Wednesday, November 19, 2014

Hadoop Fully Distributed Mode Cluster

In this blog we will learn how to setup a Hadoop Fully Distributed Mode Cluster with one Namenode (master) and 2 Datanodes (slaves) using your Windows 64 bit PC or laptop

1.  Towards this we need to have 2 Virtual Machines (VM) in the same windows system ready, on which Hadoop should be installed in Pseudo Distributed Mode.
For details on how to setup Hadoop Pseudo Distributed Mode cluster, please refer my blog http://hadooppseudomode.blogspot.in/ . In this blog I have recorded detailed steps with supported screenshots to install and setup Hadoop cluster in a Pseudo Distributed Mode using your Windows 64 bit PC or laptop


Note: Using VMware you can have 2 VM’s running simultaneously. To do that, open VMware player by double clicking its desktop icon and select the 1st VM and play. Then go back to your windows desktop and double click on the VMware desktop icon to initiate it’s another session and play the 2nd VM

2.    I will use the 1st virtual machine (Named: Master) to work both as Namenode and Datanode. The 2nd virtual machine (Named: Slave) will be used as Datanode.

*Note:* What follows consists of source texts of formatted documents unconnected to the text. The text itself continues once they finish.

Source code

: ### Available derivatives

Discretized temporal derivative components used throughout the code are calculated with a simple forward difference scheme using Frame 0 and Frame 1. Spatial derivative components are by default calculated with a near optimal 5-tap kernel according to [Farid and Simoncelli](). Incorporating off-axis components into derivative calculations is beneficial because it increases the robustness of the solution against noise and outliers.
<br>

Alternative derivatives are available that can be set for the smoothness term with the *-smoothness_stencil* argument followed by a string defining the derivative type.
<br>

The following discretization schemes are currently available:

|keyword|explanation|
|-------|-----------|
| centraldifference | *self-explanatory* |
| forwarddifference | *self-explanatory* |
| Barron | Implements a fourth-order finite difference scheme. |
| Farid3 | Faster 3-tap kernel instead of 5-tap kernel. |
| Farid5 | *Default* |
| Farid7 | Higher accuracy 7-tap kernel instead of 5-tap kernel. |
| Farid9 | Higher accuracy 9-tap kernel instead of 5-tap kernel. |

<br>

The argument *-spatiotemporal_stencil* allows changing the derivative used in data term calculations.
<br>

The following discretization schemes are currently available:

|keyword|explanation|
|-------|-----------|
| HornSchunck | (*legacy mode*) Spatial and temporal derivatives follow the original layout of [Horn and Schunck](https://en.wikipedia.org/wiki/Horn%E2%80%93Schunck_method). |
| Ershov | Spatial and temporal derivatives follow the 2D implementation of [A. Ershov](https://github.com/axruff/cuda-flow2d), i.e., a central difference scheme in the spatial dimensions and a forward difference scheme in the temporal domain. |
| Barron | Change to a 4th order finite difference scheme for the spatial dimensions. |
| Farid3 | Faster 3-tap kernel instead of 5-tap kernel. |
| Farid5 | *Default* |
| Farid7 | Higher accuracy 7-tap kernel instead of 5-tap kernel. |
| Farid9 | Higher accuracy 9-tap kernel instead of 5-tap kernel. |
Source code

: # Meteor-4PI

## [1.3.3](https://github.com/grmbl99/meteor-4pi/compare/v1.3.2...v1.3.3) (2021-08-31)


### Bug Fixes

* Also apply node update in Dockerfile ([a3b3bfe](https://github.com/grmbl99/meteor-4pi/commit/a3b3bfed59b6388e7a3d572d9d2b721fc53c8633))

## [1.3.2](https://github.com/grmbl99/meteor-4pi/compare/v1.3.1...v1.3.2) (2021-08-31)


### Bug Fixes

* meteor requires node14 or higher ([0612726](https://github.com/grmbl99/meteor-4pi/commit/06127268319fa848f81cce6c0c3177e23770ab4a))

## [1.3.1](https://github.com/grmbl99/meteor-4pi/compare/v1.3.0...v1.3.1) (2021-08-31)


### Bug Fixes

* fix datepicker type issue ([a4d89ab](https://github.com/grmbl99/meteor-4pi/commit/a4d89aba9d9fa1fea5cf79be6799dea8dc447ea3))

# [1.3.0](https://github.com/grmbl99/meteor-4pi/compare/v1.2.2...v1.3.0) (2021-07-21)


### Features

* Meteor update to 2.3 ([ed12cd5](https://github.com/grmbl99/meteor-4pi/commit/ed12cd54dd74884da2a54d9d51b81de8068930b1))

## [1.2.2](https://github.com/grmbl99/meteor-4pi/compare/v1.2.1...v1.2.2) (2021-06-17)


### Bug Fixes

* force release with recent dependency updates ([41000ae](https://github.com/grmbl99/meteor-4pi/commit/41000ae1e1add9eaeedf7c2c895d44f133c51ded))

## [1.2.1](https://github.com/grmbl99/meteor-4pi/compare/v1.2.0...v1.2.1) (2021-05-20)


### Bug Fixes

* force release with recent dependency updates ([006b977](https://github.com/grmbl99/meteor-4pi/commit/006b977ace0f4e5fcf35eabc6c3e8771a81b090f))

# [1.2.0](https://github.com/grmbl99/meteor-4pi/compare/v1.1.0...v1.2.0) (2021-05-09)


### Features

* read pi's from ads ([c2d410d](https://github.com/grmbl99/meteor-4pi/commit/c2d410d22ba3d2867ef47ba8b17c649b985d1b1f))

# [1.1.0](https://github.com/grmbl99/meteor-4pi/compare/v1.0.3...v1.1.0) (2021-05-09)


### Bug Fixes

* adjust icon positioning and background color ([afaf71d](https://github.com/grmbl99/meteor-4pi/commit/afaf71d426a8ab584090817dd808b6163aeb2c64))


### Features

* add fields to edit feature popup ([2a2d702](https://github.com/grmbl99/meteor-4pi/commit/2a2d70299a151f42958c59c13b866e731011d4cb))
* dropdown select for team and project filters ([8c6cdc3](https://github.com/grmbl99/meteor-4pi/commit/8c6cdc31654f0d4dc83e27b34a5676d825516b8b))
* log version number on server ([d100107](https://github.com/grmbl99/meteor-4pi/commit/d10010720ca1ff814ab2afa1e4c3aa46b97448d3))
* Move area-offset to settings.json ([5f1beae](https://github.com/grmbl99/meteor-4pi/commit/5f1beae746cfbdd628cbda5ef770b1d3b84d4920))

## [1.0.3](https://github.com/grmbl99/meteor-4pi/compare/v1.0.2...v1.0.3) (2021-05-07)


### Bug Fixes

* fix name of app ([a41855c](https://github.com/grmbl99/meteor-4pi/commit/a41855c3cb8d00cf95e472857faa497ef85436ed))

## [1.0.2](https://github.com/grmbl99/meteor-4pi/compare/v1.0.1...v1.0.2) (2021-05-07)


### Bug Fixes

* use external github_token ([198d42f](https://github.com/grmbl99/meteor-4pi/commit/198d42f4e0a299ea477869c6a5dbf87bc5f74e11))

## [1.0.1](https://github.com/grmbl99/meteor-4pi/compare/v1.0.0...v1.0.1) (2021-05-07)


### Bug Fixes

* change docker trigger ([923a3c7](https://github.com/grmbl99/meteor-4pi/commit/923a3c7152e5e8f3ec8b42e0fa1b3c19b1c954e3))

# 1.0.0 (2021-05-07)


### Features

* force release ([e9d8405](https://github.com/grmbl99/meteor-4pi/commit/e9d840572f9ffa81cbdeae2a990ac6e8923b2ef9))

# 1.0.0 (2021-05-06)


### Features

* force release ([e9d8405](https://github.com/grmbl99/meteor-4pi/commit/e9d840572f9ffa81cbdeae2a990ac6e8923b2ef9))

Note: The names given to these virtual machines in the VMware Player is only for identification purpose and it does not affect the cluster setup. You are free to name your 2 VM as per your preference


3.   Play both the VM’s (Master and Slave system) and login using hduser account

4.   We need Stop all the Hadoop services in both the Master and Slave system. From the Master system type the below command and then login to the Salve system and run the same command

/home/hduser/hadoop/bin/stop-all.sh


5.    Note down the IP Address of both the VM’s. For that open its LXTerminal and type command
       ifconfig


6.    My Master system (1st VM) IP address is 192.168.xx.xx2 and my Slave system (2nd VM)  IP address is 192.168.xx.xx3

7.    Login to the Master system (1st VM). Open its LXTerminal. Type the below command to check if the Slave system (2nd VM) is in the same network and is accessible.
ping -c 5 <<ip address of the Slave system>>

ping -c 5 192.168.xx.xx3


Next step is to edit the /etc/hosts file in which we will put the IPs and Name of each system in the cluster. This has to be done in both the Master (1st VM) and Slave (2nd VM) systems

8.    From Master system (1st VM) - Open LXTerminal and type the below command
sudo leafpad /etc/hosts
Enter hduser password and hosts file will open
In the hosts file add the ip address and name of both the systems (master and slave) right below the ubuntu system name. The IP address and its name should be tab separated.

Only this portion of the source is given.